◆ **Recorded data**
——————————

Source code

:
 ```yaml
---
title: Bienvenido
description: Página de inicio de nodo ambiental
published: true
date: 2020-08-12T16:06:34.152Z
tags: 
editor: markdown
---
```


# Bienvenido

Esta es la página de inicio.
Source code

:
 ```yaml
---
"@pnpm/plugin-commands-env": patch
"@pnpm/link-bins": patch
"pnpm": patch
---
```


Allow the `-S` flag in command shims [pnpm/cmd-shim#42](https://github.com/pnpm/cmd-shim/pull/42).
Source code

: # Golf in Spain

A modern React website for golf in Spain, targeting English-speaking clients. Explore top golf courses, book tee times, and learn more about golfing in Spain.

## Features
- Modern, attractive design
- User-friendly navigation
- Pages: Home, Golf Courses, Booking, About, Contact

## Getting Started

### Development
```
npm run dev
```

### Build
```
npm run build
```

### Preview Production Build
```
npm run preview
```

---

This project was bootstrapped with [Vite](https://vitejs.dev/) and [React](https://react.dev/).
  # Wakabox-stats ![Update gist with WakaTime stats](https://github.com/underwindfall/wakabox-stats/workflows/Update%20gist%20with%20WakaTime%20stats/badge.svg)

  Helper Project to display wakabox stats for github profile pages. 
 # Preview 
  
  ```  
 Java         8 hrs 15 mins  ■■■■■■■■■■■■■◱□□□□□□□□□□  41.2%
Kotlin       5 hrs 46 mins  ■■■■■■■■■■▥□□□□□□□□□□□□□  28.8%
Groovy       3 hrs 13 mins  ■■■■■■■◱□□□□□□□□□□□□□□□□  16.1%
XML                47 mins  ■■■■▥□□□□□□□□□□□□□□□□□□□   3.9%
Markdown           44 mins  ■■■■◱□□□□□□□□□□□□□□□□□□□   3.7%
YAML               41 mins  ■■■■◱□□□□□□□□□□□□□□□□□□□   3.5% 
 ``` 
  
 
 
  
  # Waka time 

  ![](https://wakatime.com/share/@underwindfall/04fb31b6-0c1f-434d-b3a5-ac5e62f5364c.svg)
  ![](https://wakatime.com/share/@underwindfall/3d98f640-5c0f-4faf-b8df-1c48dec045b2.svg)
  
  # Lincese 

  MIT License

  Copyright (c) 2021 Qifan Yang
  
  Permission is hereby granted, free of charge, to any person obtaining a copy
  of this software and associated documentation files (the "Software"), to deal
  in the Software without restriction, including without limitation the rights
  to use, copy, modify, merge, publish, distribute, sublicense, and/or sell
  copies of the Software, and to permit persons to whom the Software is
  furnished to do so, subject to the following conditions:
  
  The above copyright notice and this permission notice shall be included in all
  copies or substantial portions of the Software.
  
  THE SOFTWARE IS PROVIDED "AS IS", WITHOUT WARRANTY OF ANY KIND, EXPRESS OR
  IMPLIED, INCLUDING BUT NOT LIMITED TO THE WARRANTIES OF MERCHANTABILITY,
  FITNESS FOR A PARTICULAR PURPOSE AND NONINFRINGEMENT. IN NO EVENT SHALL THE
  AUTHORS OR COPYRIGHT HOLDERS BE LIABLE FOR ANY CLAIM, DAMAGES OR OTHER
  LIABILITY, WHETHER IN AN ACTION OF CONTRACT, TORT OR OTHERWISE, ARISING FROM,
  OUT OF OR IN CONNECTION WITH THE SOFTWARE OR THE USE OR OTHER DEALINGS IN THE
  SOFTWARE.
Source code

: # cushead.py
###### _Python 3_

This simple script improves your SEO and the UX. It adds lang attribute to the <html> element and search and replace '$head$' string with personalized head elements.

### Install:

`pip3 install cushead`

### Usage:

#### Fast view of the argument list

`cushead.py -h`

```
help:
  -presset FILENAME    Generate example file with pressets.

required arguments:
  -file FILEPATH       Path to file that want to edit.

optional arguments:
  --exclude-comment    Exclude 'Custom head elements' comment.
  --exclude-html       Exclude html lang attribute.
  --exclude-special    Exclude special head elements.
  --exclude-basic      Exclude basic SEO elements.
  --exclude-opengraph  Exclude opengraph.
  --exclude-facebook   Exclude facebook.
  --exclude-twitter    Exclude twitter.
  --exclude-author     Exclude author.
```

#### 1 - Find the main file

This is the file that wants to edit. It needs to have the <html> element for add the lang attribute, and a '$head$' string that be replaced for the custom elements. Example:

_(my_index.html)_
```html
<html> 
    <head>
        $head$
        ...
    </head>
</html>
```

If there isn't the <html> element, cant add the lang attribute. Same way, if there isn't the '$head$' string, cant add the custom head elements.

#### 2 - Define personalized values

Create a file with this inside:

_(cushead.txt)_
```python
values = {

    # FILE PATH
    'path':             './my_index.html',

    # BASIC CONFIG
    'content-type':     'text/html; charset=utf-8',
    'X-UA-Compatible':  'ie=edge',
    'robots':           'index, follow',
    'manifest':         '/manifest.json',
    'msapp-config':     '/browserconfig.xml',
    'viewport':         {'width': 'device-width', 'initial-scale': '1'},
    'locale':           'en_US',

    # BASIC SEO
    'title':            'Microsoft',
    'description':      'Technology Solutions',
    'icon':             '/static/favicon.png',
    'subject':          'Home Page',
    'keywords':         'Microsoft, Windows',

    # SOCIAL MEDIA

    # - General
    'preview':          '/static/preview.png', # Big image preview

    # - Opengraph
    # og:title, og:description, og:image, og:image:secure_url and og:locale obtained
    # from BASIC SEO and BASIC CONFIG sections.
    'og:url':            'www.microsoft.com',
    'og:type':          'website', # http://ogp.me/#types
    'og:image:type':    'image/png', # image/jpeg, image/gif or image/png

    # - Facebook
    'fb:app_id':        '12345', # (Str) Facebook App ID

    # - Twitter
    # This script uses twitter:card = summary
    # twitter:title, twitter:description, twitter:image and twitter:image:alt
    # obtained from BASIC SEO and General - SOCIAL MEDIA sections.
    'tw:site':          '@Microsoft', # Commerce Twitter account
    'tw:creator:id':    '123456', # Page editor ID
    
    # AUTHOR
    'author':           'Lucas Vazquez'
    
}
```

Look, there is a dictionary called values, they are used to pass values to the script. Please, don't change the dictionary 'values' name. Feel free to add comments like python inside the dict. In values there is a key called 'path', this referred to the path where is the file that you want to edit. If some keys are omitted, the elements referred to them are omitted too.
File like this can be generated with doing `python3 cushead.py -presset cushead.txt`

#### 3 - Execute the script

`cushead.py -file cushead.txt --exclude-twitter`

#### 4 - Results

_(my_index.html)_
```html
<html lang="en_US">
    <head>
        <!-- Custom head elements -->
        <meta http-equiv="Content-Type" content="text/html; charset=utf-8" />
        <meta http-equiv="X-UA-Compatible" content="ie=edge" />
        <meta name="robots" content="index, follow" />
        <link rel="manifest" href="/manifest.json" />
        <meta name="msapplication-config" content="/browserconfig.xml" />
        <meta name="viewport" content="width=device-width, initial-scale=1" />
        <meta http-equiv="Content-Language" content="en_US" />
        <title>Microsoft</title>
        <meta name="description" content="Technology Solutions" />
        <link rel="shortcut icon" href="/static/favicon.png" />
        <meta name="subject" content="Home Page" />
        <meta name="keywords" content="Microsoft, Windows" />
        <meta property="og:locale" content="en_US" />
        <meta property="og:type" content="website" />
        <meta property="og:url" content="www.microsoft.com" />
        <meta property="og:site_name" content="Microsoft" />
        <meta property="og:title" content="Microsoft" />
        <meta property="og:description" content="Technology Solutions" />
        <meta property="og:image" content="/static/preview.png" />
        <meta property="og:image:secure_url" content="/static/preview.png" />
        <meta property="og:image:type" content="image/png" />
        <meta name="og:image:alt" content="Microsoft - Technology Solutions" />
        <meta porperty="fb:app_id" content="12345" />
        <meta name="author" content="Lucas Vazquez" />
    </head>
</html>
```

——————————

◆ **Try it**
The data above should be duplicated exactly and completely.

◆ **Exercise answer**
Source code

:
 ```yaml
---
title: Bienvenido
description: Página de inicio de nodo ambiental
published: true
date: 2020-08-12T16:06:34.152Z
tags: 
editor: markdown
---
```


# Bienvenido

Esta es la página de inicio.
Source code

:
 ```yaml
---
"@pnpm/plugin-commands-env": patch
"@pnpm/link-bins": patch
"pnpm": patch
---
```


Allow the `-S` flag in command shims [pnpm/cmd-shim#42](https://github.com/pnpm/cmd-shim/pull/42).
Source code

: # Golf in Spain

A modern React website for golf in Spain, targeting English-speaking clients. Explore top golf courses, book tee times, and learn more about golfing in Spain.

## Features
- Modern, attractive design
- User-friendly navigation
- Pages: Home, Golf Courses, Booking, About, Contact

## Getting Started

### Development
```
npm run dev
```

### Build
```
npm run build
```

### Preview Production Build
```
npm run preview
```

---

This project was bootstrapped with [Vite](https://vitejs.dev/) and [React](https://react.dev/).
  # Wakabox-stats ![Update gist with WakaTime stats](https://github.com/underwindfall/wakabox-stats/workflows/Update%20gist%20with%20WakaTime%20stats/badge.svg)

  Helper Project to display wakabox stats for github profile pages. 
 # Preview 
  
  ```  
 Java         8 hrs 15 mins  ■■■■■■■■■■■■■◱□□□□□□□□□□  41.2%
Kotlin       5 hrs 46 mins  ■■■■■■■■■■▥□□□□□□□□□□□□□  28.8%
Groovy       3 hrs 13 mins  ■■■■■■■◱□□□□□□□□□□□□□□□□  16.1%
XML                47 mins  ■■■■▥□□□□□□□□□□□□□□□□□□□   3.9%
Markdown           44 mins  ■■■■◱□□□□□□□□□□□□□□□□□□□   3.7%
YAML               41 mins  ■■■■◱□□□□□□□□□□□□□□□□□□□   3.5% 
 ``` 
  
 
 
  
  # Waka time 

  ![](https://wakatime.com/share/@underwindfall/04fb31b6-0c1f-434d-b3a5-ac5e62f5364c.svg)
  ![](https://wakatime.com/share/@underwindfall/3d98f640-5c0f-4faf-b8df-1c48dec045b2.svg)
  
  # Lincese 

  MIT License

  Copyright (c) 2021 Qifan Yang
  
  Permission is hereby granted, free of charge, to any person obtaining a copy
  of this software and associated documentation files (the "Software"), to deal
  in the Software without restriction, including without limitation the rights
  to use, copy, modify, merge, publish, distribute, sublicense, and/or sell
  copies of the Software, and to permit persons to whom the Software is
  furnished to do so, subject to the following conditions:
  
  The above copyright notice and this permission notice shall be included in all
  copies or substantial portions of the Software.
  
  THE SOFTWARE IS PROVIDED "AS IS", WITHOUT WARRANTY OF ANY KIND, EXPRESS OR
  IMPLIED, INCLUDING BUT NOT LIMITED TO THE WARRANTIES OF MERCHANTABILITY,
  FITNESS FOR A PARTICULAR PURPOSE AND NONINFRINGEMENT. IN NO EVENT SHALL THE
  AUTHORS OR COPYRIGHT HOLDERS BE LIABLE FOR ANY CLAIM, DAMAGES OR OTHER
  LIABILITY, WHETHER IN AN ACTION OF CONTRACT, TORT OR OTHERWISE, ARISING FROM,
  OUT OF OR IN CONNECTION WITH THE SOFTWARE OR THE USE OR OTHER DEALINGS IN THE
  SOFTWARE.
Source code

: # cushead.py
###### _Python 3_

This simple script improves your SEO and the UX. It adds lang attribute to the <html> element and search and replace '$head$' string with personalized head elements.

### Install:

`pip3 install cushead`

### Usage:

#### Fast view of the argument list

`cushead.py -h`

```
help:
  -presset FILENAME    Generate example file with pressets.

required arguments:
  -file FILEPATH       Path to file that want to edit.

optional arguments:
  --exclude-comment    Exclude 'Custom head elements' comment.
  --exclude-html       Exclude html lang attribute.
  --exclude-special    Exclude special head elements.
  --exclude-basic      Exclude basic SEO elements.
  --exclude-opengraph  Exclude opengraph.
  --exclude-facebook   Exclude facebook.
  --exclude-twitter    Exclude twitter.
  --exclude-author     Exclude author.
```

#### 1 - Find the main file

This is the file that wants to edit. It needs to have the <html> element for add the lang attribute, and a '$head$' string that be replaced for the custom elements. Example:

_(my_index.html)_
```html
<html> 
    <head>
        $head$
        ...
    </head>
</html>
```

If there isn't the <html> element, cant add the lang attribute. Same way, if there isn't the '$head$' string, cant add the custom head elements.

#### 2 - Define personalized values

Create a file with this inside:

_(cushead.txt)_
```python
values = {

    # FILE PATH
    'path':             './my_index.html',

    # BASIC CONFIG
    'content-type':     'text/html; charset=utf-8',
    'X-UA-Compatible':  'ie=edge',
    'robots':           'index, follow',
    'manifest':         '/manifest.json',
    'msapp-config':     '/browserconfig.xml',
    'viewport':         {'width': 'device-width', 'initial-scale': '1'},
    'locale':           'en_US',

    # BASIC SEO
    'title':            'Microsoft',
    'description':      'Technology Solutions',
    'icon':             '/static/favicon.png',
    'subject':          'Home Page',
    'keywords':         'Microsoft, Windows',

    # SOCIAL MEDIA

    # - General
    'preview':          '/static/preview.png', # Big image preview

    # - Opengraph
    # og:title, og:description, og:image, og:image:secure_url and og:locale obtained
    # from BASIC SEO and BASIC CONFIG sections.
    'og:url':            'www.microsoft.com',
    'og:type':          'website', # http://ogp.me/#types
    'og:image:type':    'image/png', # image/jpeg, image/gif or image/png

    # - Facebook
    'fb:app_id':        '12345', # (Str) Facebook App ID

    # - Twitter
    # This script uses twitter:card = summary
    # twitter:title, twitter:description, twitter:image and twitter:image:alt
    # obtained from BASIC SEO and General - SOCIAL MEDIA sections.
    'tw:site':          '@Microsoft', # Commerce Twitter account
    'tw:creator:id':    '123456', # Page editor ID
    
    # AUTHOR
    'author':           'Lucas Vazquez'
    
}
```

Look, there is a dictionary called values, they are used to pass values to the script. Please, don't change the dictionary 'values' name. Feel free to add comments like python inside the dict. In values there is a key called 'path', this referred to the path where is the file that you want to edit. If some keys are omitted, the elements referred to them are omitted too.
File like this can be generated with doing `python3 cushead.py -presset cushead.txt`

#### 3 - Execute the script

`cushead.py -file cushead.txt --exclude-twitter`

#### 4 - Results

_(my_index.html)_
```html
<html lang="en_US">
    <head>
        <!-- Custom head elements -->
        <meta http-equiv="Content-Type" content="text/html; charset=utf-8" />
        <meta http-equiv="X-UA-Compatible" content="ie=edge" />
        <meta name="robots" content="index, follow" />
        <link rel="manifest" href="/manifest.json" />
        <meta name="msapplication-config" content="/browserconfig.xml" />
        <meta name="viewport" content="width=device-width, initial-scale=1" />
        <meta http-equiv="Content-Language" content="en_US" />
        <title>Microsoft</title>
        <meta name="description" content="Technology Solutions" />
        <link rel="shortcut icon" href="/static/favicon.png" />
        <meta name="subject" content="Home Page" />
        <meta name="keywords" content="Microsoft, Windows" />
        <meta property="og:locale" content="en_US" />
        <meta property="og:type" content="website" />
        <meta property="og:url" content="www.microsoft.com" />
        <meta property="og:site_name" content="Microsoft" />
        <meta property="og:title" content="Microsoft" />
        <meta property="og:description" content="Technology Solutions" />
        <meta property="og:image" content="/static/preview.png" />
        <meta property="og:image:secure_url" content="/static/preview.png" />
        <meta property="og:image:type" content="image/png" />
        <meta name="og:image:alt" content="Microsoft - Technology Solutions" />
        <meta porperty="fb:app_id" content="12345" />
        <meta name="author" content="Lucas Vazquez" />
    </head>
</html>
```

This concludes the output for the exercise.